> **Problem requirements**: From the records below, transcribe only the lines running from the one with "### Mobile Optimization" through the one with "95 | TBD | ⏳ |". Keep both of those end lines.

> **Input material**:
BEGIN

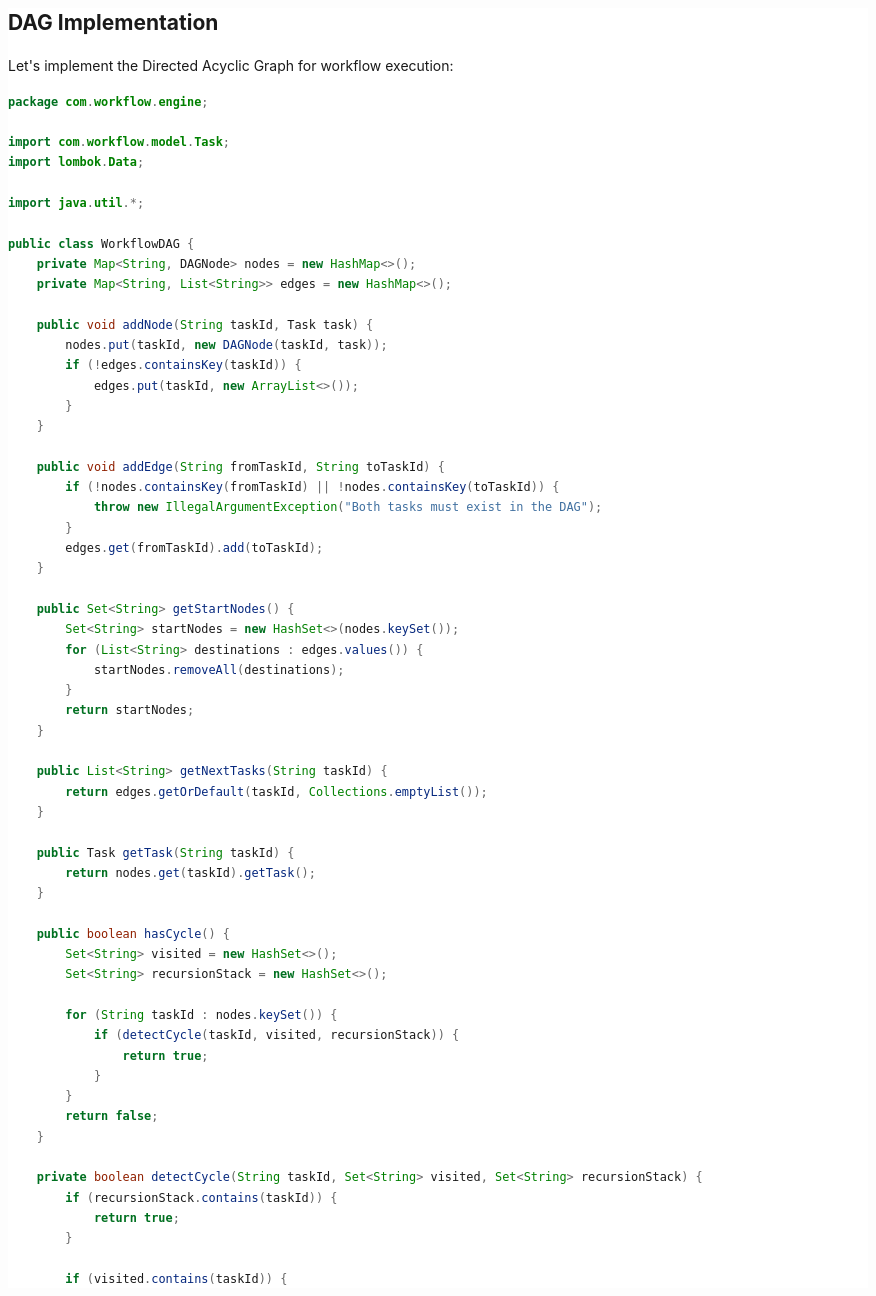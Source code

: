 ## DAG Implementation

Let's implement the Directed Acyclic Graph for workflow execution:

```java
package com.workflow.engine;

import com.workflow.model.Task;
import lombok.Data;

import java.util.*;

public class WorkflowDAG {
    private Map<String, DAGNode> nodes = new HashMap<>();
    private Map<String, List<String>> edges = new HashMap<>();

    public void addNode(String taskId, Task task) {
        nodes.put(taskId, new DAGNode(taskId, task));
        if (!edges.containsKey(taskId)) {
            edges.put(taskId, new ArrayList<>());
        }
    }

    public void addEdge(String fromTaskId, String toTaskId) {
        if (!nodes.containsKey(fromTaskId) || !nodes.containsKey(toTaskId)) {
            throw new IllegalArgumentException("Both tasks must exist in the DAG");
        }
        edges.get(fromTaskId).add(toTaskId);
    }

    public Set<String> getStartNodes() {
        Set<String> startNodes = new HashSet<>(nodes.keySet());
        for (List<String> destinations : edges.values()) {
            startNodes.removeAll(destinations);
        }
        return startNodes;
    }

    public List<String> getNextTasks(String taskId) {
        return edges.getOrDefault(taskId, Collections.emptyList());
    }

    public Task getTask(String taskId) {
        return nodes.get(taskId).getTask();
    }

    public boolean hasCycle() {
        Set<String> visited = new HashSet<>();
        Set<String> recursionStack = new HashSet<>();

        for (String taskId : nodes.keySet()) {
            if (detectCycle(taskId, visited, recursionStack)) {
                return true;
            }
        }
        return false;
    }

    private boolean detectCycle(String taskId, Set<String> visited, Set<String> recursionStack) {
        if (recursionStack.contains(taskId)) {
            return true;
        }

        if (visited.contains(taskId)) {
```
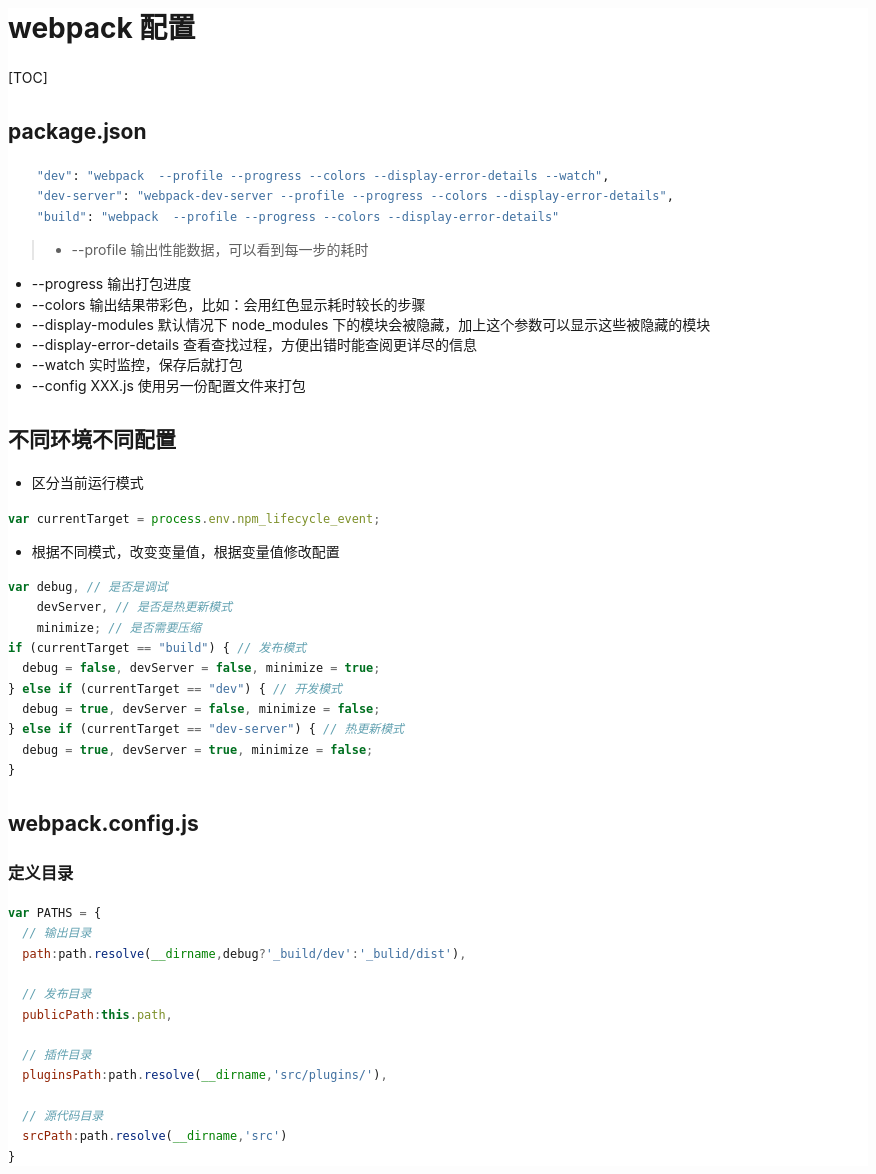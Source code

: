 # webpack 配置

[TOC]

## package.json

```bash
    "dev": "webpack  --profile --progress --colors --display-error-details --watch",
    "dev-server": "webpack-dev-server --profile --progress --colors --display-error-details",
    "build": "webpack  --profile --progress --colors --display-error-details"
```

>* --profile 输出性能数据，可以看到每一步的耗时
* --progress 输出打包进度
* --colors 输出结果带彩色，比如：会用红色显示耗时较长的步骤 
* --display-modules 默认情况下 node_modules 下的模块会被隐藏，加上这个参数可以显示这些被隐藏的模块
* --display-error-details 查看查找过程，方便出错时能查阅更详尽的信息
* --watch 实时监控，保存后就打包
* --config XXX.js 使用另一份配置文件来打包

## 不同环境不同配置

* 区分当前运行模式
```js
var currentTarget = process.env.npm_lifecycle_event;
```

* 根据不同模式，改变变量值，根据变量值修改配置
```js
var debug, // 是否是调试
    devServer, // 是否是热更新模式
    minimize; // 是否需要压缩
if (currentTarget == "build") { // 发布模式
  debug = false, devServer = false, minimize = true;
} else if (currentTarget == "dev") { // 开发模式
  debug = true, devServer = false, minimize = false;
} else if (currentTarget == "dev-server") { // 热更新模式
  debug = true, devServer = true, minimize = false;
}
```

## webpack.config.js

### 定义目录

```js
var PATHS = {
  // 输出目录
  path:path.resolve(__dirname,debug?'_build/dev':'_bulid/dist'),
  
  // 发布目录
  publicPath:this.path,
  
  // 插件目录
  pluginsPath:path.resolve(__dirname,'src/plugins/'),
  
  // 源代码目录
  srcPath:path.resolve(__dirname,'src')
}
```

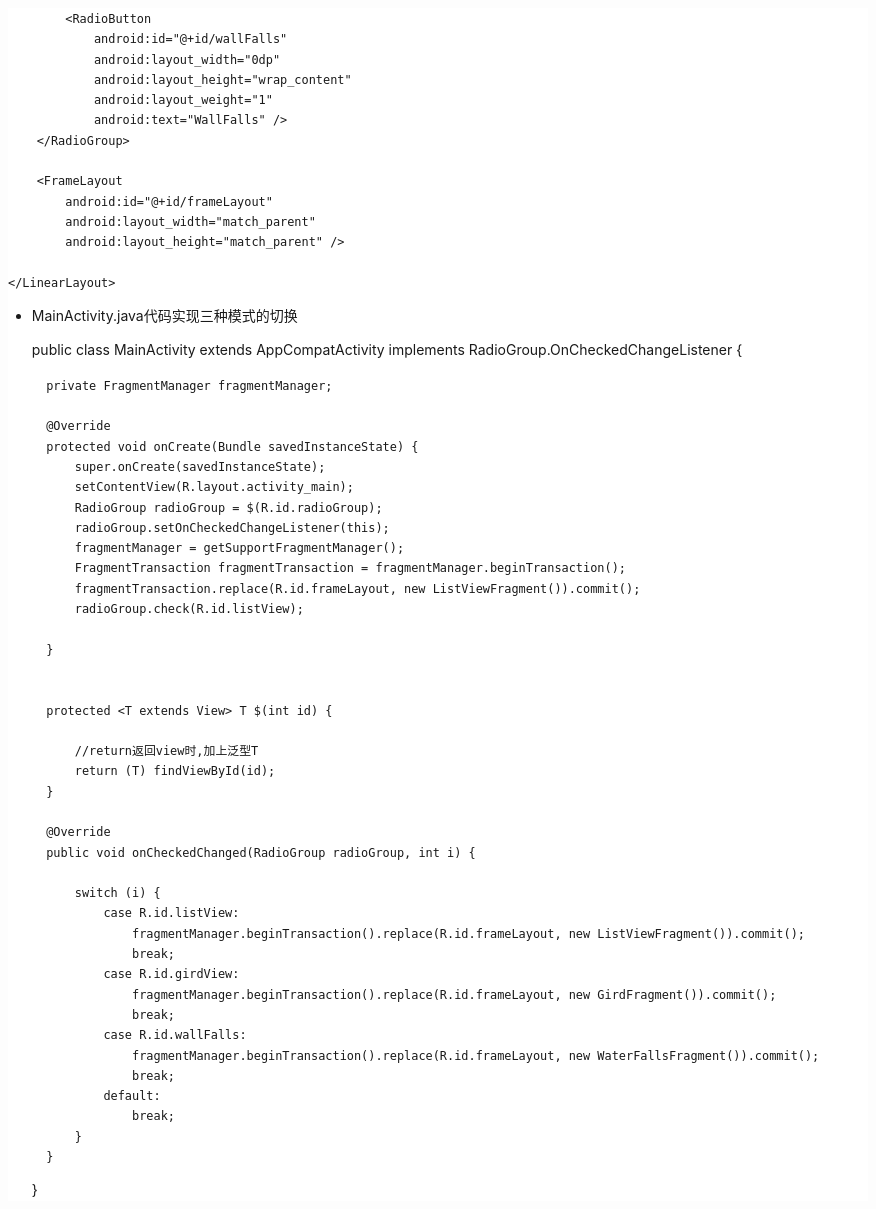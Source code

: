 	        <RadioButton
	            android:id="@+id/wallFalls"
	            android:layout_width="0dp"
	            android:layout_height="wrap_content"
	            android:layout_weight="1"
	            android:text="WallFalls" />
	    </RadioGroup>
	
	    <FrameLayout
	        android:id="@+id/frameLayout"
	        android:layout_width="match_parent"
	        android:layout_height="match_parent" />
	
	</LinearLayout>
	

- MainActivity.java代码实现三种模式的切换


	public class MainActivity extends AppCompatActivity implements RadioGroup.OnCheckedChangeListener {
	
	    private FragmentManager fragmentManager;
	
	    @Override
	    protected void onCreate(Bundle savedInstanceState) {
	        super.onCreate(savedInstanceState);
	        setContentView(R.layout.activity_main);
	        RadioGroup radioGroup = $(R.id.radioGroup);
	        radioGroup.setOnCheckedChangeListener(this);
	        fragmentManager = getSupportFragmentManager();
	        FragmentTransaction fragmentTransaction = fragmentManager.beginTransaction();
	        fragmentTransaction.replace(R.id.frameLayout, new ListViewFragment()).commit();
	        radioGroup.check(R.id.listView);
	
	    }
	
	
	    protected <T extends View> T $(int id) {
	
	        //return返回view时,加上泛型T
	        return (T) findViewById(id);
	    }
	
	    @Override
	    public void onCheckedChanged(RadioGroup radioGroup, int i) {
	
	        switch (i) {
	            case R.id.listView:
	                fragmentManager.beginTransaction().replace(R.id.frameLayout, new ListViewFragment()).commit();
	                break;
	            case R.id.girdView:
	                fragmentManager.beginTransaction().replace(R.id.frameLayout, new GirdFragment()).commit();
	                break;
	            case R.id.wallFalls:
	                fragmentManager.beginTransaction().replace(R.id.frameLayout, new WaterFallsFragment()).commit();
	                break;
	            default:
	                break;
	        }
	    }
	}
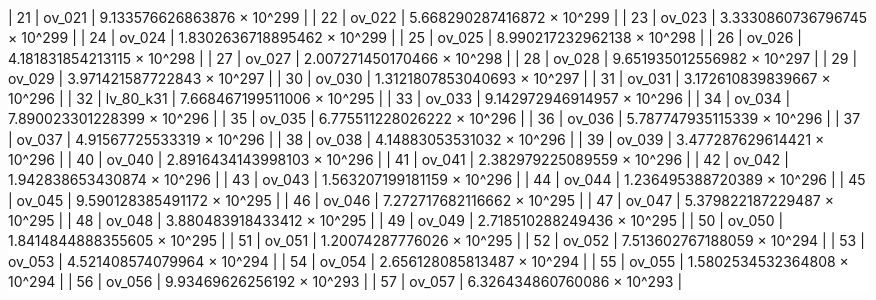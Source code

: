 | 21 | ov_021 | 9.133576626863876 × 10^299 |
| 22 | ov_022 | 5.668290287416872 × 10^299 |
| 23 | ov_023 | 3.3330860736796745 × 10^299 |
| 24 | ov_024 | 1.8302636718895462 × 10^299 |
| 25 | ov_025 | 8.990217232962138 × 10^298 |
| 26 | ov_026 | 4.181831854213115 × 10^298 |
| 27 | ov_027 | 2.007271450170466 × 10^298 |
| 28 | ov_028 | 9.651935012556982 × 10^297 |
| 29 | ov_029 | 3.971421587722843 × 10^297 |
| 30 | ov_030 | 1.3121807853040693 × 10^297 |
| 31 | ov_031 | 3.172610839839667 × 10^296 |
| 32 | lv_80_k31 | 7.668467199511006 × 10^295 |
| 33 | ov_033 | 9.142972946914957 × 10^296 |
| 34 | ov_034 | 7.890023301228399 × 10^296 |
| 35 | ov_035 | 6.775511228026222 × 10^296 |
| 36 | ov_036 | 5.787747935115339 × 10^296 |
| 37 | ov_037 | 4.91567725533319 × 10^296 |
| 38 | ov_038 | 4.14883053531032 × 10^296 |
| 39 | ov_039 | 3.477287629614421 × 10^296 |
| 40 | ov_040 | 2.8916434143998103 × 10^296 |
| 41 | ov_041 | 2.382979225089559 × 10^296 |
| 42 | ov_042 | 1.942838653430874 × 10^296 |
| 43 | ov_043 | 1.563207199181159 × 10^296 |
| 44 | ov_044 | 1.236495388720389 × 10^296 |
| 45 | ov_045 | 9.590128385491172 × 10^295 |
| 46 | ov_046 | 7.272717682116662 × 10^295 |
| 47 | ov_047 | 5.379822187229487 × 10^295 |
| 48 | ov_048 | 3.880483918433412 × 10^295 |
| 49 | ov_049 | 2.718510288249436 × 10^295 |
| 50 | ov_050 | 1.8414844888355605 × 10^295 |
| 51 | ov_051 | 1.20074287776026 × 10^295 |
| 52 | ov_052 | 7.513602767188059 × 10^294 |
| 53 | ov_053 | 4.521408574079964 × 10^294 |
| 54 | ov_054 | 2.656128085813487 × 10^294 |
| 55 | ov_055 | 1.5802534532364808 × 10^294 |
| 56 | ov_056 | 9.93469626256192 × 10^293 |
| 57 | ov_057 | 6.326434860760086 × 10^293 |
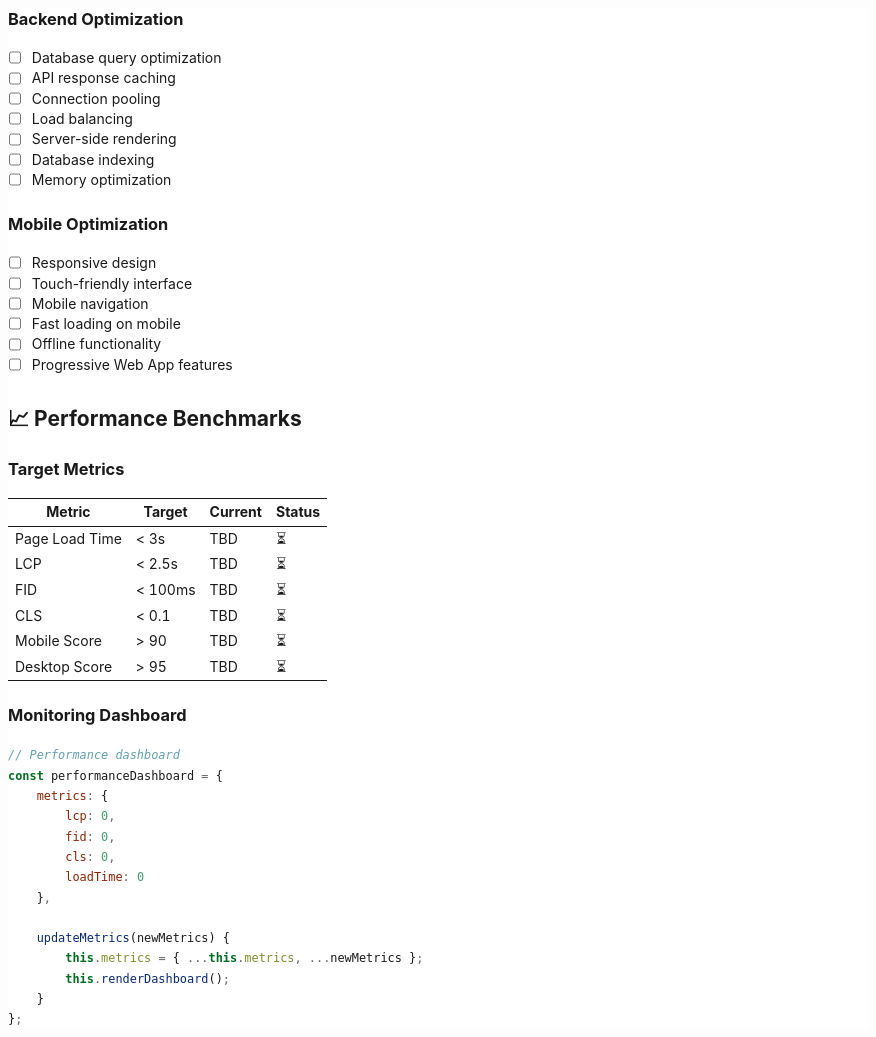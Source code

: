 ### Backend Optimization
- [ ] Database query optimization
- [ ] API response caching
- [ ] Connection pooling
- [ ] Load balancing
- [ ] Server-side rendering
- [ ] Database indexing
- [ ] Memory optimization

### Mobile Optimization
- [ ] Responsive design
- [ ] Touch-friendly interface
- [ ] Mobile navigation
- [ ] Fast loading on mobile
- [ ] Offline functionality
- [ ] Progressive Web App features

## 📈 Performance Benchmarks

### Target Metrics
| Metric | Target | Current | Status |
|--------|--------|---------|--------|
| Page Load Time | < 3s | TBD | ⏳ |
| LCP | < 2.5s | TBD | ⏳ |
| FID | < 100ms | TBD | ⏳ |
| CLS | < 0.1 | TBD | ⏳ |
| Mobile Score | > 90 | TBD | ⏳ |
| Desktop Score | > 95 | TBD | ⏳ |

### Monitoring Dashboard
```javascript
// Performance dashboard
const performanceDashboard = {
    metrics: {
        lcp: 0,
        fid: 0,
        cls: 0,
        loadTime: 0
    },
    
    updateMetrics(newMetrics) {
        this.metrics = { ...this.metrics, ...newMetrics };
        this.renderDashboard();
    }
};
```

END

> **Worked solution**:
### Mobile Optimization
- [ ] Responsive design
- [ ] Touch-friendly interface
- [ ] Mobile navigation
- [ ] Fast loading on mobile
- [ ] Offline functionality
- [ ] Progressive Web App features

## 📈 Performance Benchmarks

### Target Metrics
| Metric | Target | Current | Status |
|--------|--------|---------|--------|
| Page Load Time | < 3s | TBD | ⏳ |
| LCP | < 2.5s | TBD | ⏳ |
| FID | < 100ms | TBD | ⏳ |
| CLS | < 0.1 | TBD | ⏳ |
| Mobile Score | > 90 | TBD | ⏳ |
| Desktop Score | > 95 | TBD | ⏳ |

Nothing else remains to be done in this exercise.